Even if you are not a bird watcher, have your binoculars handy. Numerous mammal species can be spotted in the WMA. A silent approach or quick eye may reveal the white-tailed deer, cottontail rabbit, gray squirrel, bobcat, beaver, mink, muskrat, river otter, red and gray fox, coyote, raccoon, chipmunks, mice, voles, moles, shrews, or weasels. Many reptiles and amphibians also call the WMA home, and during the fall you may see the painted turtle soaking up the last rays of sun before over-wintering in the mud.
Besides the open water of Dead Creek, the wetland includes an extensive emergent cattail marsh, a broad-leaved emergent marsh, deep bulrush marsh, and a buttonbush swamp. Therefore, in addition to the fish and wildlife habitat functions the wetland provides, these wetlands also improve water quality and help buffer against flooding. Amy explains, “by managing water levels and promoting wetland plants, we’re creating giant sponges of vegetation that soak up excess water during rainstorms. The wetland plants also filter nutrients and pollutants out of the water, improving water quality on Lake Champlain for fishing, swimming, and drinking.”
The Dead Creek wetland complex offers opportunities for hunting and fishing, boating, hiking, birding, and wildlife viewing. The wetland also offers a home to fish and animals, and is a stop-over for countless other birds.
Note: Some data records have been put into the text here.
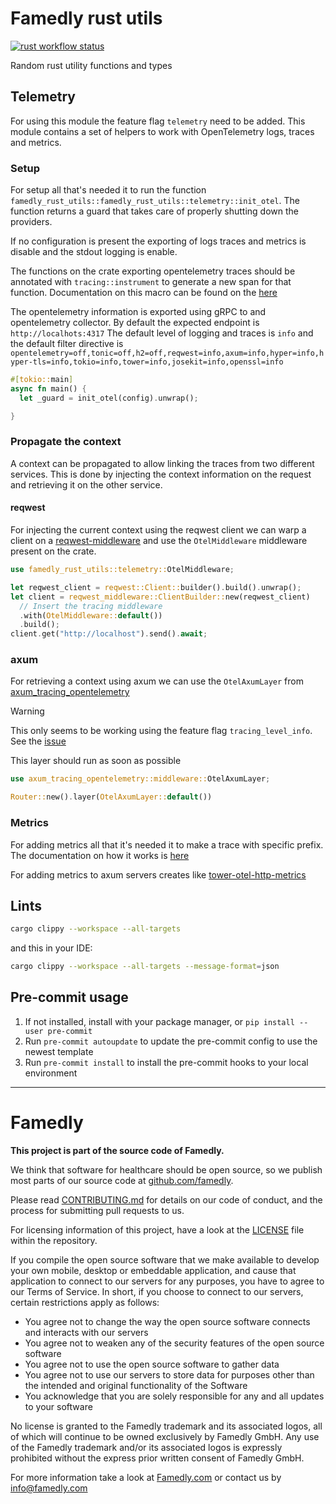 # Famedly rust utils

[![rust workflow status][badge-rust-workflow-img]][badge-rust-workflow-url]

[badge-rust-workflow-img]: https://github.com/famedly/famedly-rust-utils/actions/workflows/rust.yml/badge.svg
[badge-rust-workflow-url]: https://github.com/famedly/famedly-rust-utils/commits/main

Random rust utility functions and types

## Telemetry

For using this module the feature flag `telemetry` need to be added.
This module contains a set of helpers to work with OpenTelemetry logs, traces and metrics.

### Setup

For setup all that's needed it to run the function `famedly_rust_utils::famedly_rust_utils::telemetry::init_otel`. The function returns a guard that takes care of properly shutting down the providers.

If no configuration is present the exporting of logs traces and metrics is disable and the stdout logging is enable.

The functions on the crate exporting opentelemetry traces should be annotated with `tracing::instrument` to generate a new span for that function. Documentation on this macro can be found on the [here](https://docs.rs/tracing/latest/tracing/attr.instrument.html)

The opentelemetry information is exported using gRPC to and opentelemetry collector. By default the expected endpoint is `http://localhots:4317`
The default level of logging and traces is `info` and the default filter directive is `opentelemetry=off,tonic=off,h2=off,reqwest=info,axum=info,hyper=info,hyper-tls=info,tokio=info,tower=info,josekit=info,openssl=info`

```rust
#[tokio::main]
async fn main() {
  let _guard = init_otel(config).unwrap();

}
```


### Propagate the context

A context can be propagated to allow linking the traces from two different services. This is done by injecting the context information on the request and retrieving it on the other service.

#### reqwest

For injecting the current context using the reqwest client we can warp a client on a [reqwest-middleware](https://crates.io/crates/reqwest-middleware) and use the `OtelMiddleware` middleware present on the crate.

```rust
use famedly_rust_utils::telemetry::OtelMiddleware;

let reqwest_client = reqwest::Client::builder().build().unwrap();
let client = reqwest_middleware::ClientBuilder::new(reqwest_client)
  // Insert the tracing middleware
  .with(OtelMiddleware::default())
  .build();
client.get("http://localhost").send().await;
```

### axum

For retrieving a context using axum we can use the `OtelAxumLayer` from [axum_tracing_opentelemetry](https://crates.io/crates/axum-tracing-opentelemetry)

> [!WARNING]
> This only seems to be working using the feature flag `tracing_level_info`. See the [issue](https://github.com/davidB/tracing-opentelemetry-instrumentation-sdk/issues/148)

This layer should run as soon as possible

```rust
use axum_tracing_opentelemetry::middleware::OtelAxumLayer;

Router::new().layer(OtelAxumLayer::default())

```

### Metrics

For adding metrics all that it's needed it to make a trace with specific prefix. The documentation on how it works is [here](https://docs.rs/tracing-opentelemetry/latest/tracing_opentelemetry/struct.MetricsLayer.html#usage)

For adding metrics to axum servers creates like [tower-otel-http-metrics](https://github.com/francoposa/tower-otel-http-metrics)

## Lints

```sh
cargo clippy --workspace --all-targets
```

and this in your IDE:
```sh
cargo clippy --workspace --all-targets --message-format=json
```

## Pre-commit usage

1. If not installed, install with your package manager, or `pip install --user pre-commit`
2. Run `pre-commit autoupdate` to update the pre-commit config to use the newest template
3. Run `pre-commit install` to install the pre-commit hooks to your local environment

---

# Famedly

**This project is part of the source code of Famedly.**

We think that software for healthcare should be open source, so we publish most
parts of our source code at [github.com/famedly](https://github.com/famedly).

Please read [CONTRIBUTING.md](CONTRIBUTING.md) for details on our code of
conduct, and the process for submitting pull requests to us.

For licensing information of this project, have a look at the [LICENSE](LICENSE.md)
file within the repository.

If you compile the open source software that we make available to develop your
own mobile, desktop or embeddable application, and cause that application to
connect to our servers for any purposes, you have to agree to our Terms of
Service. In short, if you choose to connect to our servers, certain restrictions
apply as follows:

- You agree not to change the way the open source software connects and
  interacts with our servers
- You agree not to weaken any of the security features of the open source software
- You agree not to use the open source software to gather data
- You agree not to use our servers to store data for purposes other than
  the intended and original functionality of the Software
- You acknowledge that you are solely responsible for any and all updates to
  your software

No license is granted to the Famedly trademark and its associated logos, all of
which will continue to be owned exclusively by Famedly GmbH. Any use of the
Famedly trademark and/or its associated logos is expressly prohibited without
the express prior written consent of Famedly GmbH.

For more
information take a look at [Famedly.com](https://famedly.com) or contact
us by [info@famedly.com](mailto:info@famedly.com?subject=[GitLab]%20More%20Information%20)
Nestled within the Champlain Valley, surrounded by mountains of color, a visit to Dead Creek WMA during the fall when the geese are moving through the area will not disappoint. If this wetland is too far from your home, please read about the other accessible wetlands across Vermont in this fall wetland hiking series. Two more wetlands will be highlighted over the next couple of weeks. Happy autumn!